Information Security Risk Analyst

Job Description

KPMG Australia is part of a global network providing extensive services across a wide range of industries and sectors. Our people collaborate, share their expertise, and create innovation as we partner with clients to solve complex challenges, empower change, drive disruption and growth. We look for talented people with the potential to make an extraordinary difference for our clients, our firm, and our communities.

KPMG’s Technology & Information Risk Management is your opportunity to be part of a team on the rise! Rapidly growing with many competent individuals with various technical backgrounds, the Security Risk team supports business stakeholders in bringing their ideas to life while helping them to shape the future of the firm, by exploring and embedding new forms of growth.

Your Opportunity

The role of the Information Security Risk Analyst at KPMG contributes to the improvement of the company's information security posture and provides support to various departments within the organisation in several ways:

• Identifying and Managing Risks: The analyst helps in identifying and managing cyber security and other technology and information risks. This involves performing threat assessments to identify potential risks to the business and determining the preventative controls in place.
• Enhancing Business Resilience: The analyst contributes to enhancing the organisation's business resilience by reviewing and recommending effective controls over technology assets. This helps in building the organisation's resilience and strengthening core controls to meet the challenges of technology and information risks.

In summary, the role of the Information Security Risk Analyst is crucial in maintaining KPMG's information protection agenda as the business and technology programmes evolve, providing greater visibility and understanding of changing risks.

Key Duties & Responsibilities: 

• Evaluate a range of systems, applications, and software throughout KPMG Australia to determine cyber security status and develop plans for improvement.
• Analyse architectural documentation of systems, solutions, and applications with a focus on cyber security.
• Provide insightful cyber security reporting to local IT leaders as well as regional and global executives, occasionally taking the lead role in this area.
• Offer expert risk assessment and advice during the acquisition process and when integrating third-party solutions, technologies, and services.
• Propose security measures that effectively balance risk mitigation while remaining aligned with the scale of potential threats.
• Champion projects aimed at strengthening the firm’s security framework, seeking innovative methods to evaluate state-of-the-art technologies, including artificial intelligence, blockchain, quantum computing, among others.

How are you extraordinary?

• You actively seek out opportunities for growth, are comfortable challenging the status quo, and enjoy getting out of your comfort zone.
• You are passionate about the importance of fantastic communication to share ideas, inspire, and create change. You can digest, distil, and communicate complex concepts in both written and verbal forms.

Your Experience

• Familiarity and Knowledge of security standards and frameworks including, but not limited to, ISO27001, NIST 800-53, alongside a sound understanding of Cloud Services, Risk Management, and associated Security & Privacy Controls.
• In-depth knowledge of Cloud technologies and infrastructure, particularly with AWS and/or Azure ecosystems.
• A solid grasp of diverse application architectures and their security implications.
• Accredited certifications such as CISM, CRISC, CISSP, SABSA, or other relevant qualifications, especially those related to AWS or Azure cloud technologies, will be considered highly beneficial.

Qualifications

Minimum of a bachelor’s degree in an information technology or business-related discipline.

Additional Information

KPMG is a professional services firm with global outreach and deep sector experience. We work with clients across an array of industries to solve complex challenges, steer change and enable growth. 

Our people are what make KPMG the thriving workplace that it is and what sets us apart is that we know great minds think differently. Collaborate with a team of passionate, highly skilled professionals who’ve got your back. You’ll build relationships with unique and diverse colleagues who will provide you with the support you need to be your best and produce meaningful and impactful work in an inclusive, equitable culture.

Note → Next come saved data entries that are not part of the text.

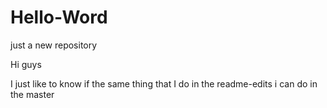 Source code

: # Hello-Word
just a new repository

Hi guys 

I just like to know if the same thing that I 
do in  the readme-edits i can do in the master
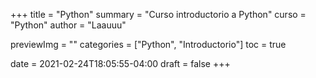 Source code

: +++
title = "Python"
summary = "Curso introductorio a Python"
curso = "Python"
author = "Laauuu"

previewImg = ""
categories = ["Python", "Introductorio"]
toc = true

date = 2021-02-24T18:05:55-04:00
draft = false
+++
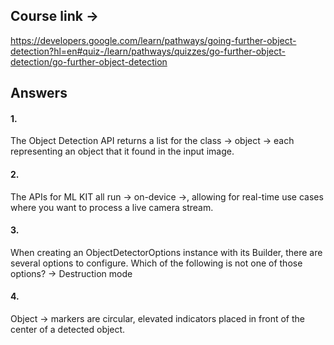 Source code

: ## Course link ->

https://developers.google.com/learn/pathways/going-further-object-detection?hl=en#quiz-/learn/pathways/quizzes/go-further-object-detection/go-further-object-detection

## Answers

#### 1.

The Object Detection API returns a list for the class -> object -> each representing an object that it found in the input image.

#### 2.

The APIs for ML KIT all run -> on-device ->, allowing for real-time use cases where you want to process a live camera stream.

#### 3.

When creating an ObjectDetectorOptions instance with its Builder, there are several options to configure. Which of the following is not one of those options? -> Destruction mode

#### 4.

Object -> markers are circular, elevated indicators placed in front of the center of a detected object.
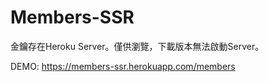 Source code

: # Members-SSR
金鑰存在Heroku Server。僅供瀏覽，下載版本無法啟動Server。

DEMO: https://members-ssr.herokuapp.com/members
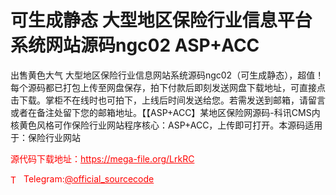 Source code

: # 可生成静态 大型地区保险行业信息平台系统网站源码ngc02 ASP+ACC

出售黄色大气 大型地区保险行业信息网站系统源码ngc02（可生成静态），超值！每个源码都已打包上传至网盘保存，拍下付款后即刻发送网盘下载地址，可直接点击下载。掌柜不在线时也可拍下，上线后时间发送给您。若需发送到邮箱，请留言或者在备注处留下您的邮箱地址。【【ASP+ACC】某地区保险网源码-科讯CMS内核黄色风格可作保险行业网站程序核心：ASP+ACC，上传即可打开。本源码适用于：保险行业网站<br>


<p style="color: red;">源代码下载地址：<a href="https://mega-file.org/LrkRC" style="color: red;">https://mega-file.org/LrkRC</a></p><p style="color: red;"><img src="https://cdn-icons-png.flaticon.com/512/2111/2111646.png" alt="Telegram Icon" style="width: 16px; vertical-align: middle; margin-right: 5px;">Telegram:<a href="https://t.me/official_sourcecode" style="color: red;">@official_sourcecode</a></p> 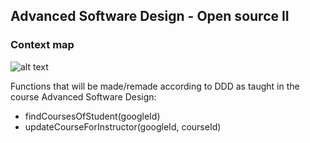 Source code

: ## Advanced Software Design -  Open source II
### Context map
![alt text](https://cdn.discordapp.com/attachments/403119729973395458/553565827589341186/Blank_Diagram_2.png)

Functions that will be made/remade according to DDD as taught in the course Advanced Software Design:

* findCoursesOfStudent(googleId)
* updateCourseForInstructor(googleId, courseId)
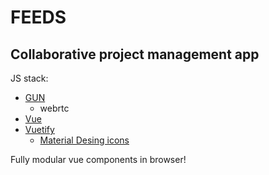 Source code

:# FEEDS
## Collaborative project management app

JS stack:
  - [GUN](https://github.com/amark/gun)
    - webrtc
  - [Vue](https://vuejs.org/)
  - [Vuetify](https://vuetifyjs.com/en/)
    - [Material Desing icons](https://materialdesignicons.com/)

Fully modular vue components in browser!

At KPMG, you’ll take control over how you work. We’re embracing a new way of working in many ways, from offering flexible hours and locations to generous paid parental leave and career breaks. Our people enjoy a variety of exciting perks, including retail discounts, health and wellbeing initiatives, learning and growth opportunities, salary packaging options and more.

Diverse candidates have diverse needs. During your recruitment journey, information will be provided about adjustment requests. If you require additional support before submitting your application, please contact the Talent Attraction Support Team.

At KPMG every career is different, and we look forward to seeing how you grow with us.